-- Records to use follows --

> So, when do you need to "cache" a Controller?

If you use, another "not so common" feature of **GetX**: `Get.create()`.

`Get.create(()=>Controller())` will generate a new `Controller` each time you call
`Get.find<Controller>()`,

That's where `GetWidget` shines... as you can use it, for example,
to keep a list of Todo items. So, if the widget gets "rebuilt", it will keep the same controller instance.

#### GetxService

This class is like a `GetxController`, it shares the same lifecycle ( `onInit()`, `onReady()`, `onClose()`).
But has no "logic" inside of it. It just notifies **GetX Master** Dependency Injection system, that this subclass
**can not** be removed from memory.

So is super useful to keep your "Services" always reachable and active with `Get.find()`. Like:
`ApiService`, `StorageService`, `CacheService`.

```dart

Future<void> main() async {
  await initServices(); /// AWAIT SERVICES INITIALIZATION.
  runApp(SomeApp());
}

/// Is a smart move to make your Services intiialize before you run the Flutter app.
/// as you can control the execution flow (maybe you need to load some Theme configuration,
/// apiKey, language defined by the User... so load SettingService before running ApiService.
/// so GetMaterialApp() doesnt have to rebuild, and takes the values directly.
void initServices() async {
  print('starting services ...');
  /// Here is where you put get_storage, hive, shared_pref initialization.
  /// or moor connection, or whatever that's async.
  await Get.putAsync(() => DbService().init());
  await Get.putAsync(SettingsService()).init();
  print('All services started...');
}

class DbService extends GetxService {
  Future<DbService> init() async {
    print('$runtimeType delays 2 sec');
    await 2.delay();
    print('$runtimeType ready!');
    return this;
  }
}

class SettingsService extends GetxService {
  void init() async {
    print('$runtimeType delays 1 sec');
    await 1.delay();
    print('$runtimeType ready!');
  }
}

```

-- Records to use concluded --
-- Records to use follows --

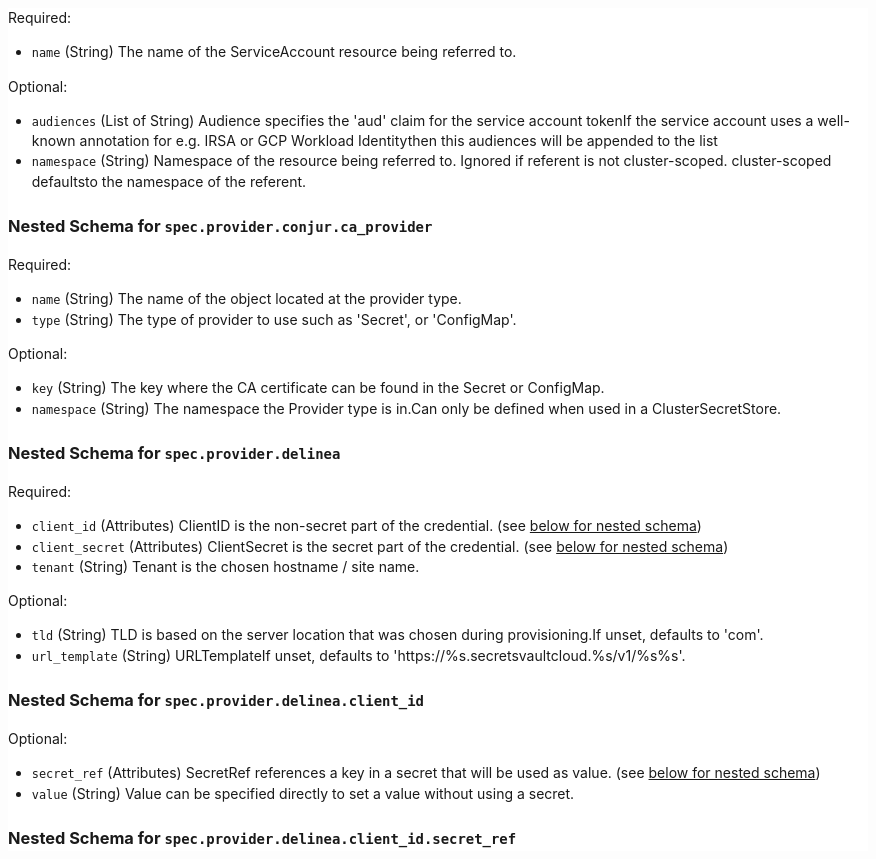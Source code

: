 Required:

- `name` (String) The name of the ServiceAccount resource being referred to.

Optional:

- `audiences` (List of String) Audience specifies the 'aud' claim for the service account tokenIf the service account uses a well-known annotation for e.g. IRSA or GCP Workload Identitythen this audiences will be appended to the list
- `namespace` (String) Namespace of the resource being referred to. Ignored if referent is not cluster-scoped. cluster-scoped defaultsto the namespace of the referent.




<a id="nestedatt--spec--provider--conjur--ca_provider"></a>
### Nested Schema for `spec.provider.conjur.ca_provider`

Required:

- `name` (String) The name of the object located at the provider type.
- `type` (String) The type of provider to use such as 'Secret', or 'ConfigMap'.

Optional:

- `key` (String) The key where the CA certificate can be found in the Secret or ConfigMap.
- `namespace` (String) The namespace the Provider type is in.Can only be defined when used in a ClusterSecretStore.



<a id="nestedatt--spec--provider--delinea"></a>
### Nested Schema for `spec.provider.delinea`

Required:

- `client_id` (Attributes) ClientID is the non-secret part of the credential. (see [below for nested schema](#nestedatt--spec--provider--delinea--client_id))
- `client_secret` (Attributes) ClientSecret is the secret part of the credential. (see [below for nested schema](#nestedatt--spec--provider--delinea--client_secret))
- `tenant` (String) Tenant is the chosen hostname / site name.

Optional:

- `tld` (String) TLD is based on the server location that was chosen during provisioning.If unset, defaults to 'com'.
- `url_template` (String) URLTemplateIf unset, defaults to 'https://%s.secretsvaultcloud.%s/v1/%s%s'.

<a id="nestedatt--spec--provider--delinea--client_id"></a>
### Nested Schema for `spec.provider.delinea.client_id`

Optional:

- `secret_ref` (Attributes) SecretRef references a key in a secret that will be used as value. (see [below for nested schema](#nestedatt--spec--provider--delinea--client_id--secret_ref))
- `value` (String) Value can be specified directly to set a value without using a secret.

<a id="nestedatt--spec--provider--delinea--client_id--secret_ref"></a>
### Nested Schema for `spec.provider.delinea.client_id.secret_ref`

-- Records to use concluded --

### Try it
Over all the entries, say how many lines hold the string "unset". The reply is the number alone.

### Solution for this problem
2